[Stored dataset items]
=== Section Start ===

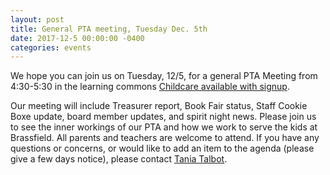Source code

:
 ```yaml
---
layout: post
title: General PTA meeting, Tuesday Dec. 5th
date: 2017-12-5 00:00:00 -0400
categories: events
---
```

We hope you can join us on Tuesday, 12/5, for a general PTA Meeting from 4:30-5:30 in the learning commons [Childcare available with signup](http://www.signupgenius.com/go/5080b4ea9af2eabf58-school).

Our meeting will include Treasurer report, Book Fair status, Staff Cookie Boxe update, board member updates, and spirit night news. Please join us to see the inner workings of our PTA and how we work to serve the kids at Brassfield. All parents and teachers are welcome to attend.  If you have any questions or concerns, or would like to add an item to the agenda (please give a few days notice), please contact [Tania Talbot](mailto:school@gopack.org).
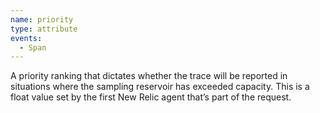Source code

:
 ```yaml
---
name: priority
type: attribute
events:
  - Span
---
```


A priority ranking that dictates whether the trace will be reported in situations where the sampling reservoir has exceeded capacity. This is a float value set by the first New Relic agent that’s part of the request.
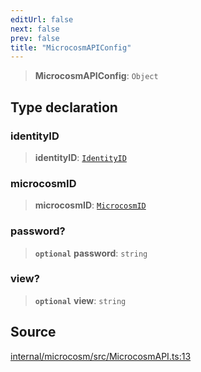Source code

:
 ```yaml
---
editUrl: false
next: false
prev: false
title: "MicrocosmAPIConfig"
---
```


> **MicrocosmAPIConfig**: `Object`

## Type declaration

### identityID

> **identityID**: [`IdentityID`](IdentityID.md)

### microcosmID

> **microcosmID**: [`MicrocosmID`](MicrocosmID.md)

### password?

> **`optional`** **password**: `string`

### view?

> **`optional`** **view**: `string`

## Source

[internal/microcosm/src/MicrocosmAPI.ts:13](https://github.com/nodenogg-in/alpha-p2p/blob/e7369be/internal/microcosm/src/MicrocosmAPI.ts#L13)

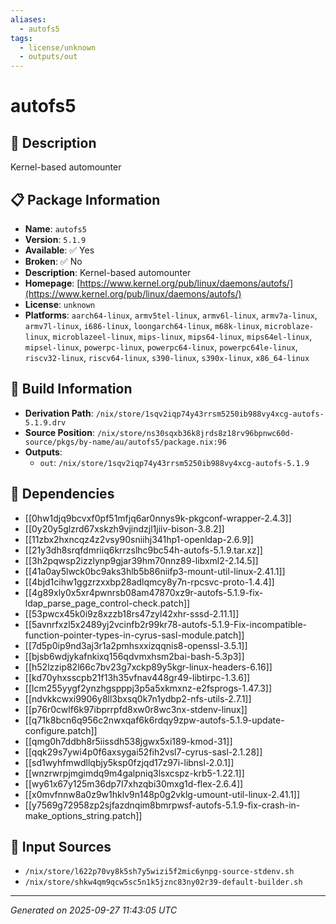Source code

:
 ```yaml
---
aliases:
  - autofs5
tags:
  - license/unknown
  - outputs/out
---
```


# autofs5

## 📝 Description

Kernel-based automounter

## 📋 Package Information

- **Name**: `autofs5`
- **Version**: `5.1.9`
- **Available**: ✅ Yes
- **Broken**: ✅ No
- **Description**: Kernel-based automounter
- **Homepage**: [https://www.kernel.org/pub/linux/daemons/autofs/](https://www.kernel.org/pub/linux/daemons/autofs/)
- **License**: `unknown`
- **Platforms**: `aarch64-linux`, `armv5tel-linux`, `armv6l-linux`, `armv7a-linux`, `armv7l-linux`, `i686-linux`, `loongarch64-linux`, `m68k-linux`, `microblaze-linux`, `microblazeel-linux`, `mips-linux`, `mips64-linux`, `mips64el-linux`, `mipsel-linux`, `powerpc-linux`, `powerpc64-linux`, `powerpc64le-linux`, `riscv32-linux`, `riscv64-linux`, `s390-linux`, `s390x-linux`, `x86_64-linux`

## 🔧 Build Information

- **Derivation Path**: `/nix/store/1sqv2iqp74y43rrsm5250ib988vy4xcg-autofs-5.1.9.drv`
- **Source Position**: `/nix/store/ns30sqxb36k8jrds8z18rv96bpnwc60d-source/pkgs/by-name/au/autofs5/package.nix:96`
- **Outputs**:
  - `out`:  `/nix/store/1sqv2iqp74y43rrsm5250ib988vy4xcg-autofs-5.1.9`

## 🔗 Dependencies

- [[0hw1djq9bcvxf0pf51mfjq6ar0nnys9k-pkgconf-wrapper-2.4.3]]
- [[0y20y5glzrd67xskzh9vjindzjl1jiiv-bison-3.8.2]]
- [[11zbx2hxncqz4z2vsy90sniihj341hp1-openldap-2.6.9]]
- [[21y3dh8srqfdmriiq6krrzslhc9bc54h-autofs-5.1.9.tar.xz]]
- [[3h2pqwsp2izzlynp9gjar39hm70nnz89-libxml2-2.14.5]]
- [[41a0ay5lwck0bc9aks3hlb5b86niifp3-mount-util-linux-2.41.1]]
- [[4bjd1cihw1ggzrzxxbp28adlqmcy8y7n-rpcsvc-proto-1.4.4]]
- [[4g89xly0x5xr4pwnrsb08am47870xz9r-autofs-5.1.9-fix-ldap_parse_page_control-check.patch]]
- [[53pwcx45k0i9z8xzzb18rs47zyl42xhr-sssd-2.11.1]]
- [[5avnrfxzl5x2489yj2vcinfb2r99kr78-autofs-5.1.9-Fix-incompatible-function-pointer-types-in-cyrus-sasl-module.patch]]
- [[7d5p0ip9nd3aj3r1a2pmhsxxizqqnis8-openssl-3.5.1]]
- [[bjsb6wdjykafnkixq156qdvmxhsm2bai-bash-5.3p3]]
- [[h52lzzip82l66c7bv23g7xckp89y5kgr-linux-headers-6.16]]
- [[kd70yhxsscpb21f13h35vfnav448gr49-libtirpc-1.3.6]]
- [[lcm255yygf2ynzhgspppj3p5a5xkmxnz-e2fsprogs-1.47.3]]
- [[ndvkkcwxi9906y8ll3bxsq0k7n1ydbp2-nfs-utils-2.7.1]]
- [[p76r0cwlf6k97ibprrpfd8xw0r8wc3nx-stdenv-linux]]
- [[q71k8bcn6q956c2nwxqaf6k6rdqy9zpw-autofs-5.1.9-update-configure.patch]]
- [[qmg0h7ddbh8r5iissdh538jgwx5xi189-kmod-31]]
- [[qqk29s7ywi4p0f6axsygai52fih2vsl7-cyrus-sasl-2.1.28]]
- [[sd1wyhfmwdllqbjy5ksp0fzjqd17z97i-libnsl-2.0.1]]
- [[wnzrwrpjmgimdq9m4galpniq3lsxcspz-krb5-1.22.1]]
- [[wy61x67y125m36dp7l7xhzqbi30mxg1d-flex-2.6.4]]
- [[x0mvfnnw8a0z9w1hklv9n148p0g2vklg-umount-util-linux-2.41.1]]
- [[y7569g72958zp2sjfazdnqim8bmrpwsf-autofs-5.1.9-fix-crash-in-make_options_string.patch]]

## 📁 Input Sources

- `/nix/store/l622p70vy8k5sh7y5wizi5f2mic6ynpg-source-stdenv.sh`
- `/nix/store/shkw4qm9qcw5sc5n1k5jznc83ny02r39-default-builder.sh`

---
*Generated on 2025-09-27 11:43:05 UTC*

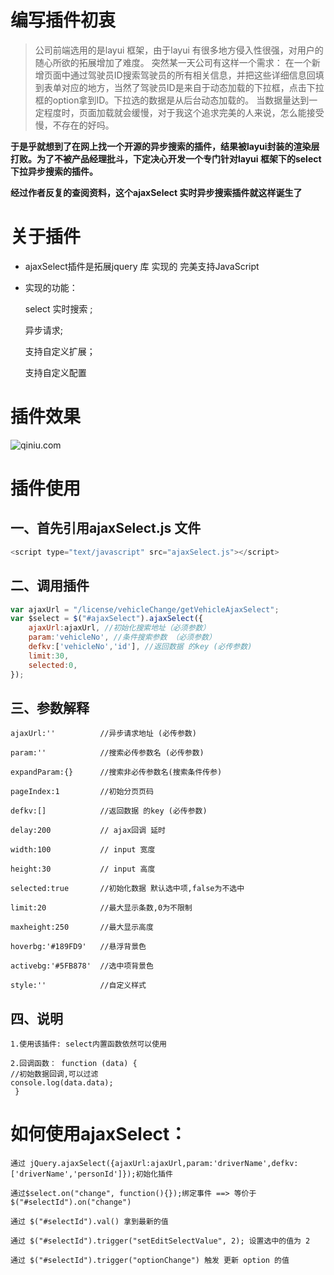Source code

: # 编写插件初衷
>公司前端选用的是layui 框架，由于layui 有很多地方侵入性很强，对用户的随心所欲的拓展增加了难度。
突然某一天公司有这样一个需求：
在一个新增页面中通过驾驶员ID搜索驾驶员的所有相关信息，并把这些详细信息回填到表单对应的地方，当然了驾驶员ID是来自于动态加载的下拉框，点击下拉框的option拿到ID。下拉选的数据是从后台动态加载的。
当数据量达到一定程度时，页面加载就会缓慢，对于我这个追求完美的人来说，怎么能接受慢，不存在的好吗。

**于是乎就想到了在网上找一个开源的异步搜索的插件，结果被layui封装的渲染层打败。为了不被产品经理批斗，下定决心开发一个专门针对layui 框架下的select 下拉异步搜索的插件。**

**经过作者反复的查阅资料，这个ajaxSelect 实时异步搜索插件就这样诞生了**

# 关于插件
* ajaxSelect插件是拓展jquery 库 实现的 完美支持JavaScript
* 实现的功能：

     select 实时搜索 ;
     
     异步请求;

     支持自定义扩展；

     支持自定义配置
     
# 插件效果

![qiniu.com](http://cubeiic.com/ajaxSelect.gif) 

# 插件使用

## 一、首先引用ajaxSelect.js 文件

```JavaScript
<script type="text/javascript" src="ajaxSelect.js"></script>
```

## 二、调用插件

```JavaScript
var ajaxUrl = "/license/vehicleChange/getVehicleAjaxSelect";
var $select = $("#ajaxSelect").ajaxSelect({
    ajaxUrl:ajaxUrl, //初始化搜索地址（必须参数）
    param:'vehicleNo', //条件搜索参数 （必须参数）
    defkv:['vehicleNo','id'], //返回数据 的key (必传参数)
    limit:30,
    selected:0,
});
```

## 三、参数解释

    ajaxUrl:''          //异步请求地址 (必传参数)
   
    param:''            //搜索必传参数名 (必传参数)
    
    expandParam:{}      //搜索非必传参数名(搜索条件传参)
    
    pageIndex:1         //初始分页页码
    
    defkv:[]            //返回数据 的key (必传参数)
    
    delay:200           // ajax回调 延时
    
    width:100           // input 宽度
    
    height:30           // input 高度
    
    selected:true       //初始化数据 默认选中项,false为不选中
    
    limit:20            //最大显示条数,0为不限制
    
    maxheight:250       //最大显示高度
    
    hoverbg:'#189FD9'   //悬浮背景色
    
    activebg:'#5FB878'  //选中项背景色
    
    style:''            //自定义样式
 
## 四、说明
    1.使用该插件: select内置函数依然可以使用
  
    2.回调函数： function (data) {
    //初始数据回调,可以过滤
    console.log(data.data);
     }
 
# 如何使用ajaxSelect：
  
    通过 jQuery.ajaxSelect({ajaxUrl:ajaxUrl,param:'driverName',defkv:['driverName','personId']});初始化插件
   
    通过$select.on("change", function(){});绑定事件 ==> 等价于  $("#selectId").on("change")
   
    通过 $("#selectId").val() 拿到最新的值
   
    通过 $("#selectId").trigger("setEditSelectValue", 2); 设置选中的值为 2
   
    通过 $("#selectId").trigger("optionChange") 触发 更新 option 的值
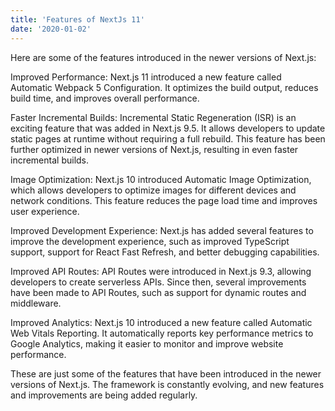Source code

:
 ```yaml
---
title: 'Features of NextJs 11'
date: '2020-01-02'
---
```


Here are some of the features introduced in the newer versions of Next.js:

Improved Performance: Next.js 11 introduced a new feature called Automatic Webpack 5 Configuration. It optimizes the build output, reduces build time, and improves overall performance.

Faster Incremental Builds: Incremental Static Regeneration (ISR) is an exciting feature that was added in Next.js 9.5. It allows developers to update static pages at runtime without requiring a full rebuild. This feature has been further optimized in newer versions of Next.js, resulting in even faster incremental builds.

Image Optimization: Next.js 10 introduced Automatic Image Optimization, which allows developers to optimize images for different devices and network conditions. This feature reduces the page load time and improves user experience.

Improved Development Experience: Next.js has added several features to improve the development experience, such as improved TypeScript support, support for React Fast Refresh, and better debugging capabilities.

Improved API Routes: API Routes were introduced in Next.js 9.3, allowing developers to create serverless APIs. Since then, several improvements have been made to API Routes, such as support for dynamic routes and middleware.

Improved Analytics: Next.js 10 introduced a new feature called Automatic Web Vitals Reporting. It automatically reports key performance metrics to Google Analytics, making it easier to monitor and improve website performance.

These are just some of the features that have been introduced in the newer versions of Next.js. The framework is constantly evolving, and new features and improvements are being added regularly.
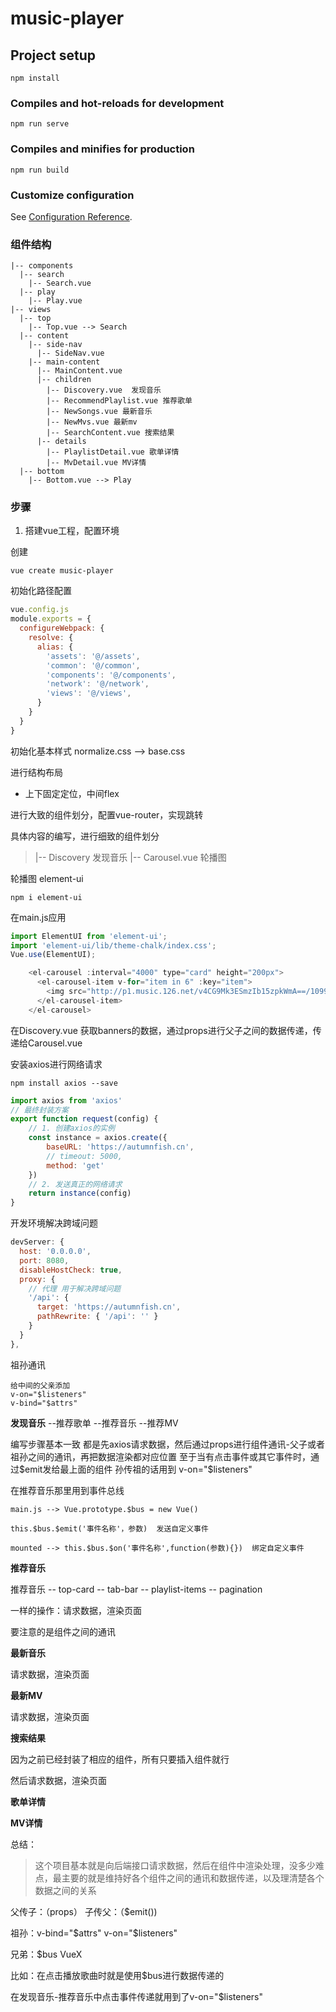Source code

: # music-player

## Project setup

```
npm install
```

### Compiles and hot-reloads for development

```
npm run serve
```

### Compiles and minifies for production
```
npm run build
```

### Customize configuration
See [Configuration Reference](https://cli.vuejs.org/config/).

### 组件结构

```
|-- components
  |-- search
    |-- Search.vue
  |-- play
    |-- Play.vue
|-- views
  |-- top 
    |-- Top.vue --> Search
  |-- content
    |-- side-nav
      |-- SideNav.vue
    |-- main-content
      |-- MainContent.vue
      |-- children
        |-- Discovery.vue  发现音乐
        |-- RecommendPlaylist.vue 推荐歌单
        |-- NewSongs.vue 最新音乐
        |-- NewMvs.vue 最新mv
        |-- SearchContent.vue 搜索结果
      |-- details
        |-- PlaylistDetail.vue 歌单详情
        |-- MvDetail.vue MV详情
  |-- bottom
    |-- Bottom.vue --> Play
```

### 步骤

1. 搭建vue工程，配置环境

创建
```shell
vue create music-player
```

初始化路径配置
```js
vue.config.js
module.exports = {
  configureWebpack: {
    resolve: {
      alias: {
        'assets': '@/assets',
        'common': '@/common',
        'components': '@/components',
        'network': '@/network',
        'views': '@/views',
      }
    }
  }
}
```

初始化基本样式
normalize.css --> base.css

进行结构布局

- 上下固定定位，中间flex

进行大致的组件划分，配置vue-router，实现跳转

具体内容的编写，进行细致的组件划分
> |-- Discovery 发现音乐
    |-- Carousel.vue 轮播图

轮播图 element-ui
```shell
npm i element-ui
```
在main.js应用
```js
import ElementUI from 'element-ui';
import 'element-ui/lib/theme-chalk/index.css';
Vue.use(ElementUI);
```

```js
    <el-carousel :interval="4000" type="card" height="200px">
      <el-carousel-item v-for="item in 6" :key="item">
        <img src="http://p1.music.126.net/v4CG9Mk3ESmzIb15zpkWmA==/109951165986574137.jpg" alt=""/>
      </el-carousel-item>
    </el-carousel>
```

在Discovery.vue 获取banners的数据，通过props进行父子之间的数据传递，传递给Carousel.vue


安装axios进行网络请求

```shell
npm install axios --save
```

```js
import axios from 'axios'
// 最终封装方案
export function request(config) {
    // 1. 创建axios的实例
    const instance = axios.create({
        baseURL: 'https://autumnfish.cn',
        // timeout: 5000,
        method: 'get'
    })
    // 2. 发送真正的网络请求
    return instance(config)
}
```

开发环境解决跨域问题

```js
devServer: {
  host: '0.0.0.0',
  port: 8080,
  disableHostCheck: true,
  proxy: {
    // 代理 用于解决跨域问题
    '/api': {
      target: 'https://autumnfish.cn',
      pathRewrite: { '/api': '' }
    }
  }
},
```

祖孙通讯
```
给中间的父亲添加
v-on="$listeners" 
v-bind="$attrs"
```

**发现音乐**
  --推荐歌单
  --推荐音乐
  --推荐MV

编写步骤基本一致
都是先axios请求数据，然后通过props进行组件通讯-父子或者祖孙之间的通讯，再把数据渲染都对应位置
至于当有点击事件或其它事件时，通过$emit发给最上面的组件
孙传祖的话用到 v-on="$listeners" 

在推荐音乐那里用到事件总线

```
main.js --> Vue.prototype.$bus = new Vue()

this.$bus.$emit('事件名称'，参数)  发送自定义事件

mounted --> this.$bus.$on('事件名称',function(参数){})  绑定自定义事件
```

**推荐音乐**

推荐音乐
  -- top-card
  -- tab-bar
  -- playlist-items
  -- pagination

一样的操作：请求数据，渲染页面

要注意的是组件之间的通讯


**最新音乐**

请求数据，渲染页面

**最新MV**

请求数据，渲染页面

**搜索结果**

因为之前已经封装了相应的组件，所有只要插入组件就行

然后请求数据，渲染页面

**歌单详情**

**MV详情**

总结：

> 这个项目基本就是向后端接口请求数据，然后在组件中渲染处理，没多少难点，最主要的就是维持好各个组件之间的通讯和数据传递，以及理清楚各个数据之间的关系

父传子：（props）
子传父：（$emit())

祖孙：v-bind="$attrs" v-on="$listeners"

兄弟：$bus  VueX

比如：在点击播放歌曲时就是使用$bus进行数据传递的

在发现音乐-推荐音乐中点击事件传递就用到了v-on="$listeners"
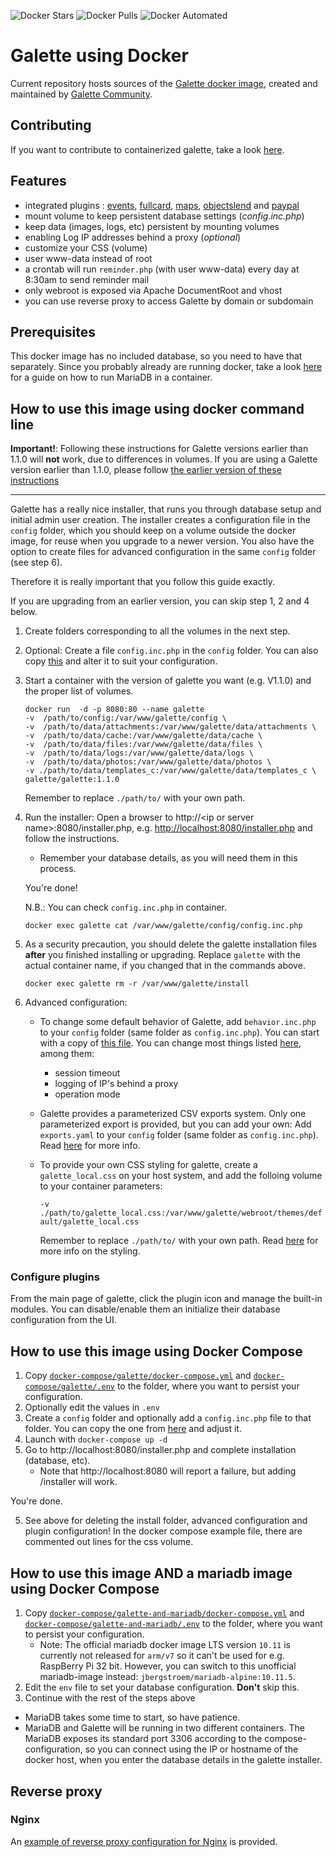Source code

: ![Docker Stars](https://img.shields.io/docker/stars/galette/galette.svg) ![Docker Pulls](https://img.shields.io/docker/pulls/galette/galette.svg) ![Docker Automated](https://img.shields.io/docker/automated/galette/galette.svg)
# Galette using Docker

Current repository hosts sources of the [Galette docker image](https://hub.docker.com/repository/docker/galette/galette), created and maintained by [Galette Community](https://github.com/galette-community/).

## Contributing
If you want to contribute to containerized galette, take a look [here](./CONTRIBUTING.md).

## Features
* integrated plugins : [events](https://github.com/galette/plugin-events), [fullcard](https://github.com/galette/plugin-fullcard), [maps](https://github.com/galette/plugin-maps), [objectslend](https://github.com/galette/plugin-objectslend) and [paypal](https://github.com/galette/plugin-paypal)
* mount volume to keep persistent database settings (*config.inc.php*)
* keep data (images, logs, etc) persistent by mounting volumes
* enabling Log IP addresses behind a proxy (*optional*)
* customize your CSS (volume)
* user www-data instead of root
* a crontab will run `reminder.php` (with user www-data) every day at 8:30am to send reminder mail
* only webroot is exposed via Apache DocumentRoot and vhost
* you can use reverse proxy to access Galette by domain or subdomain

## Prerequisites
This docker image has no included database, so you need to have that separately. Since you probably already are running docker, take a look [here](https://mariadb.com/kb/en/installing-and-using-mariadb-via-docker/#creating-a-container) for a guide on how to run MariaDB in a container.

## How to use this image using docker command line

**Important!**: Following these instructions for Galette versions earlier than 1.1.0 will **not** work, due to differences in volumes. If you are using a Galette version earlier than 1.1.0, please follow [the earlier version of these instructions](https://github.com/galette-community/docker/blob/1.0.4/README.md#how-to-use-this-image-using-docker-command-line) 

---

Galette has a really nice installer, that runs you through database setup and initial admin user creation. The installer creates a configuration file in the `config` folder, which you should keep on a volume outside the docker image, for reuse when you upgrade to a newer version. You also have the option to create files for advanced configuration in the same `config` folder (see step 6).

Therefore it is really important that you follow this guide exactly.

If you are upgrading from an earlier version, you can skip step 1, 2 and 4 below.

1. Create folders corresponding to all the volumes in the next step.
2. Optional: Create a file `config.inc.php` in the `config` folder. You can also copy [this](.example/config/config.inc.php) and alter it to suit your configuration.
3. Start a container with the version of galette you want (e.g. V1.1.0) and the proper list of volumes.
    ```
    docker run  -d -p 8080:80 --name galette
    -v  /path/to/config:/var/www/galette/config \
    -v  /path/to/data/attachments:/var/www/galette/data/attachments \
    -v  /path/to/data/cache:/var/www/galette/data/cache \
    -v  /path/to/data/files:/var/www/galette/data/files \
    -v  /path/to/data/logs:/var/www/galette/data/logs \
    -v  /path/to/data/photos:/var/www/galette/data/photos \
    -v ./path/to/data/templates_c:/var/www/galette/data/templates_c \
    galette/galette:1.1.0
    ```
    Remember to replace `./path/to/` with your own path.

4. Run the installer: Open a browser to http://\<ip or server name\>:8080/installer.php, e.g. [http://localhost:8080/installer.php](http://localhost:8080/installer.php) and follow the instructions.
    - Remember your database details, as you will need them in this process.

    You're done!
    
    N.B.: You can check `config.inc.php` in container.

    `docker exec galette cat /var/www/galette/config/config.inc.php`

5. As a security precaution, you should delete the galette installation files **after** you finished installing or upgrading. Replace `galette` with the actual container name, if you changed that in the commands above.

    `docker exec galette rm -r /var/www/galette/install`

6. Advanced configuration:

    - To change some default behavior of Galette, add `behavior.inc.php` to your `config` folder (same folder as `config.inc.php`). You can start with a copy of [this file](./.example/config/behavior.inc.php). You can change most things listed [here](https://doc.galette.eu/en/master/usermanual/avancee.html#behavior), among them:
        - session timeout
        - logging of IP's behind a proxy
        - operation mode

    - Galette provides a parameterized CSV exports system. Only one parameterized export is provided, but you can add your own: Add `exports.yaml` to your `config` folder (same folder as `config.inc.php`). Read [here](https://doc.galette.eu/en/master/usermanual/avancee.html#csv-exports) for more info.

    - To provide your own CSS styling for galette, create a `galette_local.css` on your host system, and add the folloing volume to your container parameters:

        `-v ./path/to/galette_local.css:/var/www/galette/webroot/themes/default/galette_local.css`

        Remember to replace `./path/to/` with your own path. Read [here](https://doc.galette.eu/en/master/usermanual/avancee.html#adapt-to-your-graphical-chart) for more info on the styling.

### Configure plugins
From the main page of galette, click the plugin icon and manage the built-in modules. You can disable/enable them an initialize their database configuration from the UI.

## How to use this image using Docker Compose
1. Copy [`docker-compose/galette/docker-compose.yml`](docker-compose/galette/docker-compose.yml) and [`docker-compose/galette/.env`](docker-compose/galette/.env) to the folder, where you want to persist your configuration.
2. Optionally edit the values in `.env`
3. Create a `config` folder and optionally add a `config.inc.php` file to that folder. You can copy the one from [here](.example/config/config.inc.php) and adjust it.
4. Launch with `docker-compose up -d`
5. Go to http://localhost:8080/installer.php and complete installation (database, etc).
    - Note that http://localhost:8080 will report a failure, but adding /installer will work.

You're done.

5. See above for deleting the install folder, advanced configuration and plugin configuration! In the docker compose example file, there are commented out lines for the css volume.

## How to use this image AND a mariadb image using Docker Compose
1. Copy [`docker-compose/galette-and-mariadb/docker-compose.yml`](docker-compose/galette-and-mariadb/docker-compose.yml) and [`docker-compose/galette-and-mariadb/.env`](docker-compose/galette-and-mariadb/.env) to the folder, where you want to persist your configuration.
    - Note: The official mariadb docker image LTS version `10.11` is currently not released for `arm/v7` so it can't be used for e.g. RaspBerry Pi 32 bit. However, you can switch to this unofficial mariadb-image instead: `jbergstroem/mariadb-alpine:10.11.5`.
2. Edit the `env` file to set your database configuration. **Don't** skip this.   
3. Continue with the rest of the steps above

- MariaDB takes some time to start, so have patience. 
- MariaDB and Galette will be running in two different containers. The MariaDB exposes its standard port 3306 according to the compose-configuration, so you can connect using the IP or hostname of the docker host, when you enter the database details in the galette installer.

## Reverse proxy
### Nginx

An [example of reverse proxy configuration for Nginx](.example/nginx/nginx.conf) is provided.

=== Section End ===

- **What the task asks**:
Report each line above containing the string "music".

- **Result**:
: # music-player
vue create music-player
        <img src="http://p1.music.126.net/v4CG9Mk3ESmzIb15zpkWmA==/109951165986574137.jpg" alt=""/>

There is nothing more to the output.